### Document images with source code
----

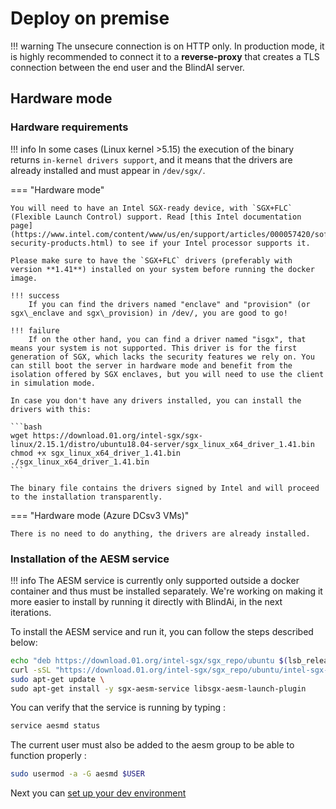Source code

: # Deploy on premise

<!-- 
    The docker images used here are prebuilt ones from our dockerhub, you can take a look at the [build the server from source section]('build-from-sources/server.md')
-->

!!! warning
    The unsecure connection is on HTTP only. In production mode, it is highly recommended to connect it to a **reverse-proxy** that creates a TLS connection between the end user and the BlindAI server.  

<!-- ## Simulation mode

This section explains how to work with the simulation mode. This simulates Intel SGX in software and enables you to run this on any hardware you want.

Launch the server using the simulation docker image:

```bash
docker run -it \
    -p 50051:50051 \
    -p 50052:50052 \ 
    mithrilsecuritysas/blindai-server-sim:latest # make sure the ports 50051 and 50052 are available.
```

!!! warning
    Please keep in mind that this image is not secure, since it simulates Intel SGX in software. It is lighter than hardware mode, and should not be used in production. -->

## Hardware mode

### Hardware requirements

!!! info 
    In some cases (Linux kernel >5.15) the execution of the binary returns `in-kernel drivers support`, and it means that the drivers are already installed and must appear in `/dev/sgx/`. 


=== "Hardware mode"


    You will need to have an Intel SGX-ready device, with `SGX+FLC` (Flexible Launch Control) support. Read [this Intel documentation page](https://www.intel.com/content/www/us/en/support/articles/000057420/software/intel-security-products.html) to see if your Intel processor supports it.

    Please make sure to have the `SGX+FLC` drivers (preferably with version **1.41**) installed on your system before running the docker image.

    !!! success
        If you can find the drivers named "enclave" and "provision" (or sgx\_enclave and sgx\_provision) in /dev/, you are good to go!

    !!! failure
        If on the other hand, you can find a driver named "isgx", that means your system is not supported. This driver is for the first generation of SGX, which lacks the security features we rely on. You can still boot the server in hardware mode and benefit from the isolation offered by SGX enclaves, but you will need to use the client in simulation mode.

    In case you don't have any drivers installed, you can install the drivers with this:

    ```bash
    wget https://download.01.org/intel-sgx/sgx-linux/2.15.1/distro/ubuntu18.04-server/sgx_linux_x64_driver_1.41.bin
    chmod +x sgx_linux_x64_driver_1.41.bin
    ./sgx_linux_x64_driver_1.41.bin
    ```

    The binary file contains the drivers signed by Intel and will proceed to the installation transparently.



=== "Hardware mode (Azure DCsv3 VMs)"

    There is no need to do anything, the drivers are already installed.


### Installation of the AESM service

!!! info
    The AESM service is currently only supported outside a docker container and thus must be installed separately. We're working on making it more easier to install by running it directly with BlindAi, in the next iterations. 

To install the AESM service and run it, you can follow the steps described below: 

```bash
echo "deb https://download.01.org/intel-sgx/sgx_repo/ubuntu $(lsb_release -cs) main" | sudo tee -a /etc/apt/sources.list.d/intel-sgx.list >/dev/null \ 
curl -sSL "https://download.01.org/intel-sgx/sgx_repo/ubuntu/intel-sgx-deb.key" | sudo apt-key add -
sudo apt-get update \
sudo apt-get install -y sgx-aesm-service libsgx-aesm-launch-plugin
```
You can verify that the service is running by typing :
```bash
service aesmd status
```
The current user must also be added to the aesm group to be able to function properly : 
```bash
sudo usermod -a -G aesmd $USER
```

<!-- ### Running the server

=== "Hardware mode"

    After running the PCCS, you can directly run the BlindAi server by using : 
    ```bash
    just release 

    #or 
    just run 
    ```

    !!! info
        The `PCCS_API_KEY` needs to be replaced with the PCCS API Key.

=== "Hardware mode (Azure DCsv3 VMs)"

    To run the server on azure, and after installing all the dependencies needed :
    ```bash
    BLINDAI_AZURE_DCS3_PATCH=1 just release 
    # or 
    BLINDAI_AZURE_DCS3_PATCH=1 just run
    ```

### manifest Generation

The manifest is automatically extracted via the `just run` or `just release` command depending on what mode you're in.

This manifest.toml file is generated at the root of the repo and is based on the templates present on the repo. 

### Connect to the hardware mode server

You can start from the python code of [the quick-start section](../index.md). and copy the manifest.toml containing the mrenclave to `/client/`folder (an argument will be added in the next releases to take into account the manifest file directly into the connect function).
```py
client = connect(addr="localhost")
```


Your client will only be able to connect to an enclave generated with the exact same manifest.toml.

!!! note
    If you want to deploy for production you should check out [the privacy section](main-concepts/privacy.md). You will learn how to check the authenticity of the manifest and how to build a secure communication channel. -->

Next you can [set up your dev environment](advanced/setting-up-your-dev-environment.md)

----

### Exercise objective
Identify the lines in the entries above that contain "binary", then copy them out.

### Exercise answer
    In some cases (Linux kernel >5.15) the execution of the binary returns `in-kernel drivers support`, and it means that the drivers are already installed and must appear in `/dev/sgx/`. 
    The binary file contains the drivers signed by Intel and will proceed to the installation transparently.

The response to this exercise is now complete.